Work item: Exactly as they stand, set down the following records once more.

Supplied data:
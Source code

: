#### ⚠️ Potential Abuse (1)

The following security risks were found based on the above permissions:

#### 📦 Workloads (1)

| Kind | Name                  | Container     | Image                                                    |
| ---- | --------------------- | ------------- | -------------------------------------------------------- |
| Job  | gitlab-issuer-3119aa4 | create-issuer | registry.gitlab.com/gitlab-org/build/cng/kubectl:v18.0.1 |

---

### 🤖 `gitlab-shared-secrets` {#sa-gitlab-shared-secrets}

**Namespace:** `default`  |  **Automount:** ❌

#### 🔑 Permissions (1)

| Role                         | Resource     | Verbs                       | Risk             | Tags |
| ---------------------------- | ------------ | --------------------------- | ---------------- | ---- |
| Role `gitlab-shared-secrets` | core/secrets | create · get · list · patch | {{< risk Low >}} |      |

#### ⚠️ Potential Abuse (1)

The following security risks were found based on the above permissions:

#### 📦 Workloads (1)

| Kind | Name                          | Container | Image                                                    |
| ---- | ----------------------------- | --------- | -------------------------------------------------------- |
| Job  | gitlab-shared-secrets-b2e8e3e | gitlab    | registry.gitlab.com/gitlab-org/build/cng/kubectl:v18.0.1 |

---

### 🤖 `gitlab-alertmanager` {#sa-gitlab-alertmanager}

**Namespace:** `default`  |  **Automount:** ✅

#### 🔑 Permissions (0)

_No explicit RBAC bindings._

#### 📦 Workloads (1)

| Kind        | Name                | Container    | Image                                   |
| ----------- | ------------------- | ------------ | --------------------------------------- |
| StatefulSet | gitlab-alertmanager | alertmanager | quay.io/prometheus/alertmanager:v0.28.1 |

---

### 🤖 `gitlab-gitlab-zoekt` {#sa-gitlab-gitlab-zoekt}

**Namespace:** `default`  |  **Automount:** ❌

Exercise answer:
Source code

:#### ⚠️ Potential Abuse (1)

The following security risks were found based on the above permissions:

#### 📦 Workloads (1)

| Kind | Name                  | Container     | Image                                                    |
| ---- | --------------------- | ------------- | -------------------------------------------------------- |
| Job  | gitlab-issuer-3119aa4 | create-issuer | registry.gitlab.com/gitlab-org/build/cng/kubectl:v18.0.1 |

---

### 🤖 `gitlab-shared-secrets` {#sa-gitlab-shared-secrets}

**Namespace:** `default`  |  **Automount:** ❌

#### 🔑 Permissions (1)

| Role                         | Resource     | Verbs                       | Risk             | Tags |
| ---------------------------- | ------------ | --------------------------- | ---------------- | ---- |
| Role `gitlab-shared-secrets` | core/secrets | create · get · list · patch | {{< risk Low >}} |      |

#### ⚠️ Potential Abuse (1)

The following security risks were found based on the above permissions:

#### 📦 Workloads (1)

| Kind | Name                          | Container | Image                                                    |
| ---- | ----------------------------- | --------- | -------------------------------------------------------- |
| Job  | gitlab-shared-secrets-b2e8e3e | gitlab    | registry.gitlab.com/gitlab-org/build/cng/kubectl:v18.0.1 |

---

### 🤖 `gitlab-alertmanager` {#sa-gitlab-alertmanager}

**Namespace:** `default`  |  **Automount:** ✅

#### 🔑 Permissions (0)

_No explicit RBAC bindings._

#### 📦 Workloads (1)

| Kind        | Name                | Container    | Image                                   |
| ----------- | ------------------- | ------------ | --------------------------------------- |
| StatefulSet | gitlab-alertmanager | alertmanager | quay.io/prometheus/alertmanager:v0.28.1 |

---

### 🤖 `gitlab-gitlab-zoekt` {#sa-gitlab-gitlab-zoekt}

**Namespace:** `default`  |  **Automount:** ❌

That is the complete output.